By Danny Bloom

CHIAYI CITY, Taiwan– For years, for over 60 years at least and maybe for as long as 100 years, scholars and graduate students in English-speaking countries have been using a term — “scare quotes” — that has now become embedded in the print pages and online blogs of daily journalism as well. What’s a “scare quote”? Not everyone knows what the term means, and this 60-something reporter had never heard of the word until this year, too.
What’s a scare quote? Let me tell you: it’s a word or a phrase that is put in quotation marks to signify to the reader that the word or phrase might not be what it seems, or that the writer wants to distance himself from it. Why is it called a “scare” quote? The second question does not have an answer yet, and the name of the man who first coined the term somewhere in the mists of time is not known, either. There was a book that used the term in 1946, but even the editor of the Oxford English Dictionary in New York, Jesse Sheidlower, told me in an email earlier this year that he himself had no idea who coined the term or when.
Enter Mark Silk, a Jewish professor and a seasoned editor and journalist as well, who heads the Leonard Greenberg Center for the Study of Religion in Public Life at Trinity College in Hartford, Connecticut.

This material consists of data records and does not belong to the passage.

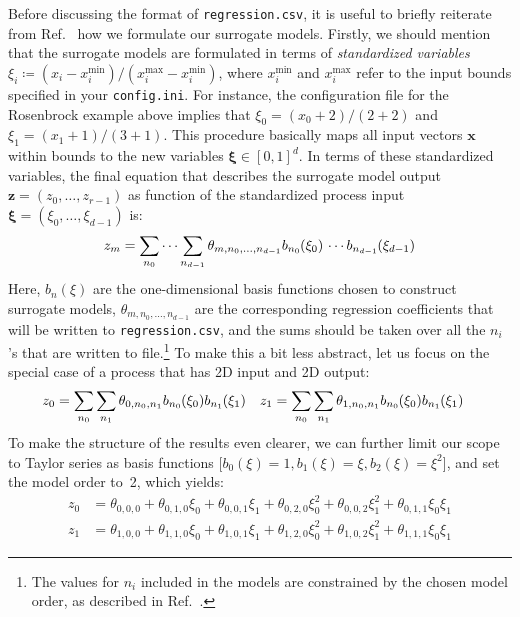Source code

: \documentclass[a4paper,bibliography=numbered]{scrartcl}
\begin{document}
Before discussing the format of \texttt{regression.csv}, it is useful to briefly reiterate from Ref.~\cite{TechPaper} how we formulate our surrogate models.
Firstly, we should mention that the surrogate models are formulated in terms of \emph{standardized variables} $\xi_i \coloneq (x_i - x_i^\text{min})/(x_i^\text{max} - x_i^\text{min})$, where $x_i^\text{min}$ and $x_i^\text{max}$ refer to the input bounds specified in your \texttt{config.ini}.
For instance, the configuration file for the Rosenbrock example above implies that $\xi_0 = (x_0+2)/(2+2)$ and $\xi_1 = (x_1+1)/(3+1)$.
This procedure basically maps all input vectors $\bm{x}$ within bounds to the new variables $\bm{\xi} \in [0,1]^d$.
In terms of these standardized variables, the final equation that describes the surrogate model output~$\bm{z} = (z_0,\ldots,z_{r-1})$ as function of the standardized process input~$\bm{\xi} = (\xi_0,\ldots,\xi_{d-1})$ is:
\begin{equation}
	z_m = \sum_{n_0} \cdots \sum_{n_{d-1}} \theta_{m,n_0,\ldots,n_{d-1}}  b_{n_0}\kern-0.05em(\xi_0) \,\cdots b_{n_{d-1}}\kern-0.05em(\xi_{d-1})
\end{equation}
Here, $b_n(\xi)$ are the one-dimensional basis functions chosen to construct surrogate models, $\theta_{m,n_0,\ldots,n_{d-1}}$ are the corresponding regression coefficients that will be written to \texttt{regression.csv}, and the sums should be taken over all the $n_i$'s that are written to file.\footnote{The values for $n_i$ included in the models are constrained by the chosen model order, as described in Ref.~\cite{TechPaper}.}
To make this a bit less abstract, let us focus on the special case of a process that has 2D input and 2D output:
\begin{align}
	z_0 &= \sum_{n_0} \sum_{n_1} \theta_{0,n_0,n_1} b_{n_0}\kern-0.05em(\xi_0) b_{n_1}\kern-0.05em(\xi_1) &
	z_1 &= \sum_{n_0} \sum_{n_1} \theta_{1,n_0,n_1} b_{n_0}\kern-0.05em(\xi_0) b_{n_1}\kern-0.05em(\xi_1)
\end{align}
To make the structure of the results even clearer, we can further limit our scope to Taylor series as basis functions [$b_0(\xi) = 1, b_1(\xi) = \xi, b_2(\xi) = \xi^2$], and set the model order to~2, which yields:
\begin{equation}
	\begin{aligned}
		z_0 &= \theta_{0,0,0} + \theta_{0,1,0} \xi_0 + \theta_{0,0,1} \xi_1 + \theta_{0,2,0} \xi_0^2 + \theta_{0,0,2} \xi_1^2 + \theta_{0,1,1} \xi_0\xi_1 \\
		z_1 &= \theta_{1,0,0} + \theta_{1,1,0} \xi_0 + \theta_{1,0,1} \xi_1 + \theta_{1,2,0} \xi_0^2 + \theta_{1,0,2} \xi_1^2 + \theta_{1,1,1} \xi_0\xi_1
	\end{aligned}
\end{equation}
\end{document}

When I asked Dr. Silk in a recent email if the term “scare quotes” might be replaced by a better, more meaningful word, since nobody really knows why they are called “scare” quotes, he told me that while it’s hard to replace a term that has such a long history in academia and journalism, he’d suggest calling them “caveat quotes” instead, adding: “I’m glad you like ‘caveat quote,’ although I’m not holding my breath that it will catch on.”
One never knows. Calling quoted words or phrases “caveat quotes” makes much better sense than calling them “scare quotes,” since the the word “caveat” would signal to the reader that the word in quote marks is something he or she should “beware” of. I, for one, applaud Dr Silk’s coining the term “caveat quotes” to replace “scare quotes,” and I do hope the new coinage catches on nationwide. Why?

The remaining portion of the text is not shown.